What is required>
Only the number is needed. Please count the lines below in which the word "AnnotationConfigApplicationContext" occurs.

Entries shown>
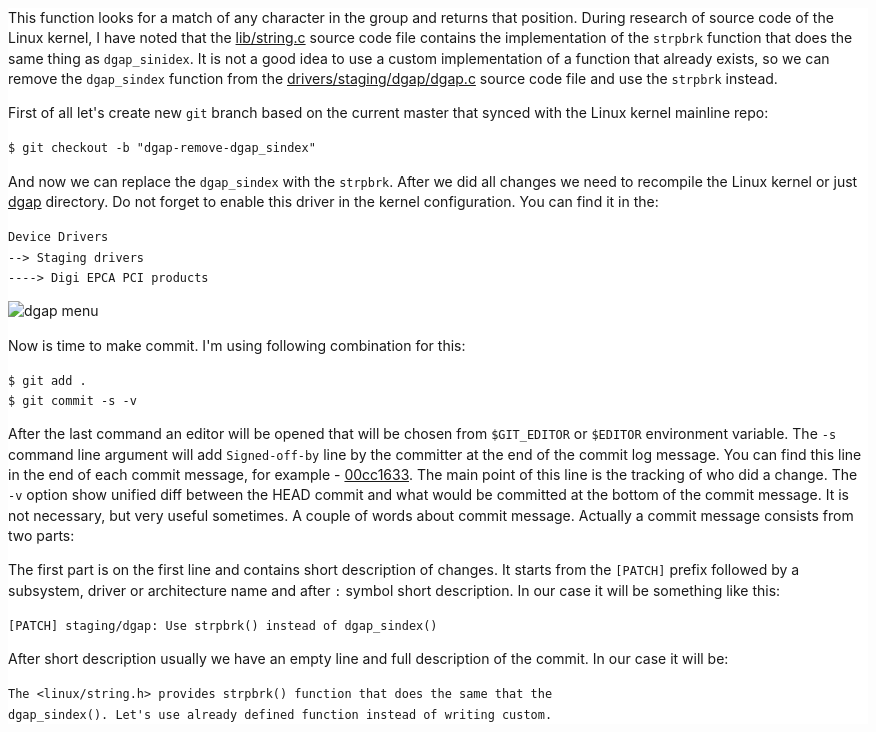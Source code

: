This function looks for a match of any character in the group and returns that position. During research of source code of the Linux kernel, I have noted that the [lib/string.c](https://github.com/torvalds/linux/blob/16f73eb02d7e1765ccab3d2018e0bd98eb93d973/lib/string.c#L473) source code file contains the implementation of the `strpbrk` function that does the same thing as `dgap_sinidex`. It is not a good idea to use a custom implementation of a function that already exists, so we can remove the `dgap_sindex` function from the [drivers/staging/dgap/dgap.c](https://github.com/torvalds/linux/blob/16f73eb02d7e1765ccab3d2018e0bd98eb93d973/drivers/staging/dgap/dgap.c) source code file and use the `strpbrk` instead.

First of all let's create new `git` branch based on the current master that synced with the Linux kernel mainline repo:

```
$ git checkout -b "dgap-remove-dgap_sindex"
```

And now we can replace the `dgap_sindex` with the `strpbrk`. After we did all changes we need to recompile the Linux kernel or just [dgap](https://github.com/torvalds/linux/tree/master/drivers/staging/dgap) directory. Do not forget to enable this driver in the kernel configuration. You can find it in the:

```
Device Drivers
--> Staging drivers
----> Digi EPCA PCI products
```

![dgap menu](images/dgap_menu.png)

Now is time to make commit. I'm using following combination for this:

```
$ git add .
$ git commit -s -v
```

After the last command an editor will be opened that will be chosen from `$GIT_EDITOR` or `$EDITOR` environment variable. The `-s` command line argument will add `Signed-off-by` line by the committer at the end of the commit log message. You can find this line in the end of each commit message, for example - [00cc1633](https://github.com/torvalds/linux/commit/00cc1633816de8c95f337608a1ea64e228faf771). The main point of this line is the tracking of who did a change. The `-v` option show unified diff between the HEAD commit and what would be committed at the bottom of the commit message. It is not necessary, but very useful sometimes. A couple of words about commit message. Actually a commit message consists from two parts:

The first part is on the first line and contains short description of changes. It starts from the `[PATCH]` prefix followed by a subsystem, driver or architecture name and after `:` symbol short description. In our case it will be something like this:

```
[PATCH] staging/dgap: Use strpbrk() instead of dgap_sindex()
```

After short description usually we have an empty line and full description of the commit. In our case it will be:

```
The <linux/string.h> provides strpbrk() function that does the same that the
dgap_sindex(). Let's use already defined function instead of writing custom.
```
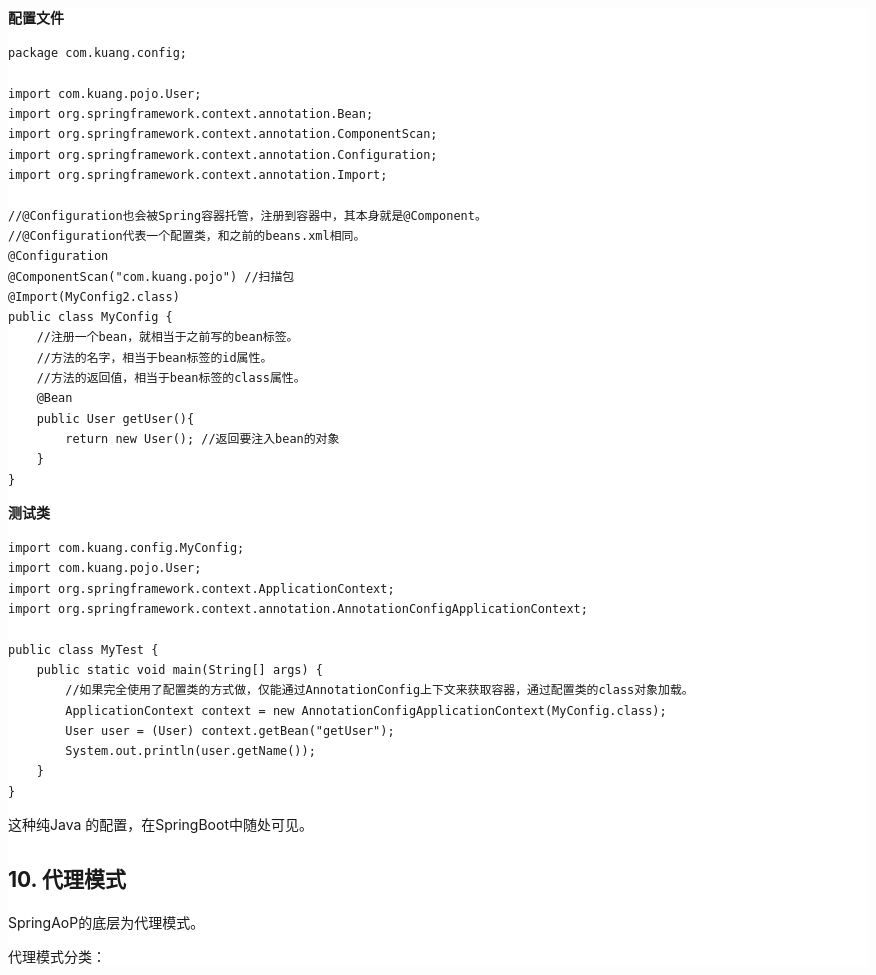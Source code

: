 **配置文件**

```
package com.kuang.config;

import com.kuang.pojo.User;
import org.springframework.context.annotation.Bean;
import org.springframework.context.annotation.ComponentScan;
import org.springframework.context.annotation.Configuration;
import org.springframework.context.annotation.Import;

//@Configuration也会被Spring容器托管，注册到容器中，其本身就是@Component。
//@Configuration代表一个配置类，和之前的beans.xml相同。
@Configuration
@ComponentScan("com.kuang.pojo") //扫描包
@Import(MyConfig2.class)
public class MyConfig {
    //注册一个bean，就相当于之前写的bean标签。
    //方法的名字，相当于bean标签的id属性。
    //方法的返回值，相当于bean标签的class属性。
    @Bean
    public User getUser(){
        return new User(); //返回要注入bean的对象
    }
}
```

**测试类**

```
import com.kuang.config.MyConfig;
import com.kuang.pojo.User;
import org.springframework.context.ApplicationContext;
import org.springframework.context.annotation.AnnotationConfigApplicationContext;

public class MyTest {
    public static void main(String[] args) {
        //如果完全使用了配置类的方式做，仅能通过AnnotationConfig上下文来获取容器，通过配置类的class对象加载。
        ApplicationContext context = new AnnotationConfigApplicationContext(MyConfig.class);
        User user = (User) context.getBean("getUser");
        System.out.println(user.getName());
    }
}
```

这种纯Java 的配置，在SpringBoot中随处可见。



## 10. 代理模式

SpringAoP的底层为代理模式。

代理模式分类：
--
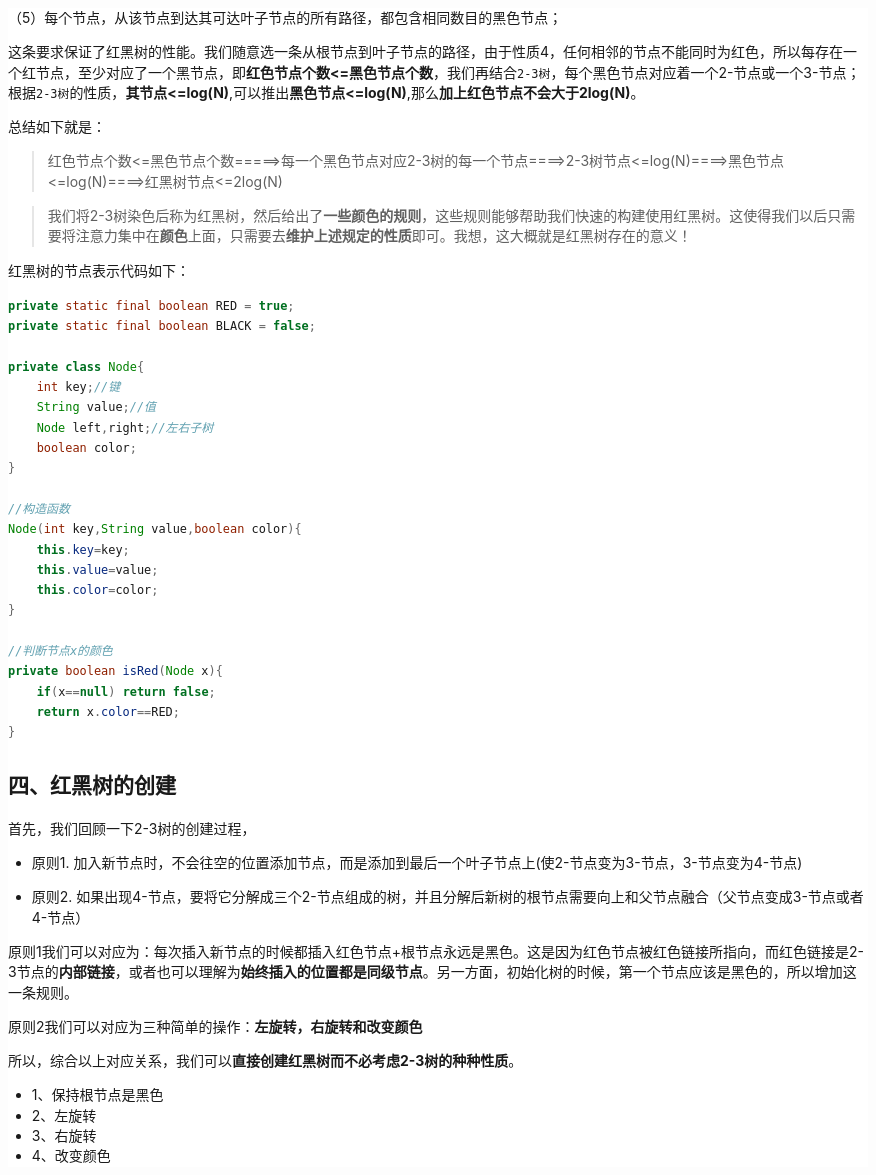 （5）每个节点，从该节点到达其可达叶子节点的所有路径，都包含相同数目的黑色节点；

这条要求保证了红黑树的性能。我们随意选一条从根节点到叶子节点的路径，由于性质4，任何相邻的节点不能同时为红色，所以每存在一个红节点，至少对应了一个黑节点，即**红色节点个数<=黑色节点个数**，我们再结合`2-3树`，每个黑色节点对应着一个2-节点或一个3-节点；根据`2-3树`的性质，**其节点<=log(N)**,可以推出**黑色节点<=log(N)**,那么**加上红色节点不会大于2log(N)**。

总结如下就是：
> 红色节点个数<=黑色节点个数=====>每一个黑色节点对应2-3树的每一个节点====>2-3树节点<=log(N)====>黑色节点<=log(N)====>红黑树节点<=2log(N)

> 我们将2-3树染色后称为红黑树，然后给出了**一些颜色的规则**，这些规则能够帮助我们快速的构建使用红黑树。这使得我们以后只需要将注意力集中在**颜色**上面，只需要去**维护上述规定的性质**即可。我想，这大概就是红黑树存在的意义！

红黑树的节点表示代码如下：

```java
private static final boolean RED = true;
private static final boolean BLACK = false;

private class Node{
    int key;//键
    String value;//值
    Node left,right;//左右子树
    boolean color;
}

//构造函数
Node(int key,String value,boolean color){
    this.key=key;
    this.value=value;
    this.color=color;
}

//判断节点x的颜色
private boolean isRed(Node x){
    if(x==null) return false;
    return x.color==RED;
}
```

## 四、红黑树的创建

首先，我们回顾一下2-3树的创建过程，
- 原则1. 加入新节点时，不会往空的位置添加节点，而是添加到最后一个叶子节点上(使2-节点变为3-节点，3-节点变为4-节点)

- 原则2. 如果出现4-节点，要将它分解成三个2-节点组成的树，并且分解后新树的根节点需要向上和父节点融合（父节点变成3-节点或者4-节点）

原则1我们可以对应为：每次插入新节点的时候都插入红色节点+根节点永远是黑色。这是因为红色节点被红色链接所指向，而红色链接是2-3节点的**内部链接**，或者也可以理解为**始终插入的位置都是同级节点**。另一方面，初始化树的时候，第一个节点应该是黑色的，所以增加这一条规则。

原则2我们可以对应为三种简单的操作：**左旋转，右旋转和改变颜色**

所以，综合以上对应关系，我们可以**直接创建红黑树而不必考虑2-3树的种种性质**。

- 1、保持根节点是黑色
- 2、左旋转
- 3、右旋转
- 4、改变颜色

Answer>
2